From student participants in a “Now’s the Time” workshop:
“The same issues that plagued American politics back in the Reconstruction era still are very prevalent in today’s society. [This play] reminds me of the lack of progress America has made. It helps convince me to want to act on improving the American government and not wanting to be satisfied with how America is right now.”
“I’ve been taking Creative Writing this semester after almost a year of writer’s block. This seminar did spark the idea of writing a short script myself about history that is important to me, like the Armenian Genocide, either as a project for the class or on my own.”
“[This seminar] connects to a history class I had in 8th grade that covered Civil Rights history. However, the Reconstruction era was largely skipped over in our class.”

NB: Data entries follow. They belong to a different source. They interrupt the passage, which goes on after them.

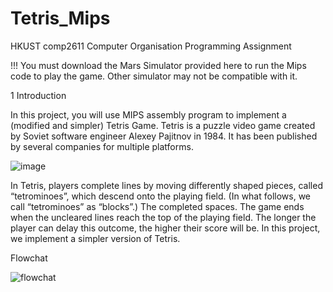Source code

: # Tetris_Mips
HKUST comp2611 Computer Organisation Programming Assignment

!!! You must download the Mars Simulator provided here to run the Mips code to play the game. Other simulator may not be compatible with it.

1 Introduction

In this project, you will use MIPS assembly program to implement a (modified and
simpler) Tetris Game.
Tetris is a puzzle video game created by Soviet software engineer Alexey Pajitnov in
1984. It has been published by several companies for multiple platforms.

![image](https://user-images.githubusercontent.com/101878003/225032043-6e1f5624-1c3b-4eb3-9751-a004cf93a22c.png)

In Tetris, players complete lines
by moving differently shaped pieces, called “tetrominoes”, which descend onto the
playing field. (In what follows, we call “tetrominoes” as “blocks”.) The completed spaces. The game ends when the uncleared lines reach the top of the playing field. The
longer the player can delay this outcome, the higher their score will be.
In this project, we implement a simpler version of Tetris.


Flowchat


![flowchat](https://user-images.githubusercontent.com/101878003/225032915-fa3383f9-c0d8-4e14-b3a6-47e1b012c890.png)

It’s (Not) About the Constitution
Live, Virtual and Hybrid Theater
Political conflict over race and power is tragically persistent in our history and searingly contemporary. When the battle is played out at the highest levels of government – in the impeachment of a president – the stakes couldn’t be higher, whether it’s 1868 or 2021.

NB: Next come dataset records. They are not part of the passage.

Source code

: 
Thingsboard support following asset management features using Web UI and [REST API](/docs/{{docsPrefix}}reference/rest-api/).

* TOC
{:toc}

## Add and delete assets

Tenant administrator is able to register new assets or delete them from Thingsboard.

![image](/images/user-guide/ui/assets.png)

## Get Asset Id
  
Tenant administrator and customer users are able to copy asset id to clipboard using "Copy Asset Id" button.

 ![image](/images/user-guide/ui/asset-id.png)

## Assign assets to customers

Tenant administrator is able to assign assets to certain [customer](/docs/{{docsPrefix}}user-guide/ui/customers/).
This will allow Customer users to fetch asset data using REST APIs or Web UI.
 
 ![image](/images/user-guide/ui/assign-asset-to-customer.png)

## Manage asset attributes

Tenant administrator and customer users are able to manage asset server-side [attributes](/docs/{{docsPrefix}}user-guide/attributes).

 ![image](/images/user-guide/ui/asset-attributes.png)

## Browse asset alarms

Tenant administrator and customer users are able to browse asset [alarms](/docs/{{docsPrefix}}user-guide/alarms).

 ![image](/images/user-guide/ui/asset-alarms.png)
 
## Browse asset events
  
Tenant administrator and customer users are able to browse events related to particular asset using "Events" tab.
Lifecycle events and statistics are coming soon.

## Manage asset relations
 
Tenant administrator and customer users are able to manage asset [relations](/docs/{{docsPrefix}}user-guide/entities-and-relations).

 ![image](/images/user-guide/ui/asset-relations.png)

Two ten-minute plays with two characters created for a series of original plays mining issues of identity, race, politics and more.
Commission for “Difficult Conversations: Bridging the Divide”
Creative Cauldron Theater, Falls Church, VA
Premiere reading: April 24, 2021, Creative Cauldron (live reading, virtual audience). Directed by Angelisa Gillyard.
HUNT: A Political Drama
HUNT explores the dangers of political extremism, hyper-partisanship, demagoguery and fears about national security through the lens of the Cold War era of the 1950s. It is based on the tragic story of Senator Lester Hunt, a Wyoming Democrat who was blackmailed by Senator Joe McCarthy’s powerful Senate allies after Hunt’s son was arrested in a gay sex sting.
Premiere Production: 2016 Capital Fringe Festival, Washington, DC. Produced six live, sold-out shows with DC area actors and director. Received “Best of the Fringe” award. Directed by Kristin Shoffner.
- Washington, DC, U.S. Senate, hosted by Senator Tammy Baldwin and US Capitol Historical Society, July 2016, for Congress, staff and invited guests.
- Warrenton, VA, Airlie House, hosted by the William and Flora Hewlett Foundation, for Congressional experts, scholars and non-profit leaders, June 2016
- San Francisco, CA, Theater Yugen, private developmental reading for 65 invited guests, November 2018 (revised script). Corey Fischer, co-founder of A Traveling Jewish Theatre, director and dramaturg.
Praise for “HUNT”:
“…the dialogue is solidly grounded in actual events, and Bordewich writes with particular feeling…”
-Nelson Pressley, Washington Post, July 8, 2016
“…Audiences… for Hunt will leave with a new perspective on history and, perhaps, even a new understanding of the present. With a disturbingly relevant subject, fabulous performances, and impressive design, Hunt should be near the top of every [DC Capital] Fringe itinerary.”
– Jonelle Walker, DC Metro Theater Arts, July 8, 2016
“…Bordewich has created a compelling snapshot of a dark period of American history that can never be remembered enough.”
– DCist, July 18, 2016
Marriage, Lizards And Love
Julia and Henry are a young married couple with conflicting ideas about their future. Unexpected circumstances force them to confront a dark secret and decide whether they can move forward together, or not.
Premiere production: 2014 Capital Fringe Festival, Washington, DC. Five Performances. Directed by Adi Stein.
Praise for “Marriage, Lizards and Love”:
“…a solid and impressive new work by a talented new playwright… Bordewich’s piece transports us on a journey with a young married couple who are struggling between moving past the trauma of past experiences and moving on with their future. It is a touching, well-written story from the new dramatist.”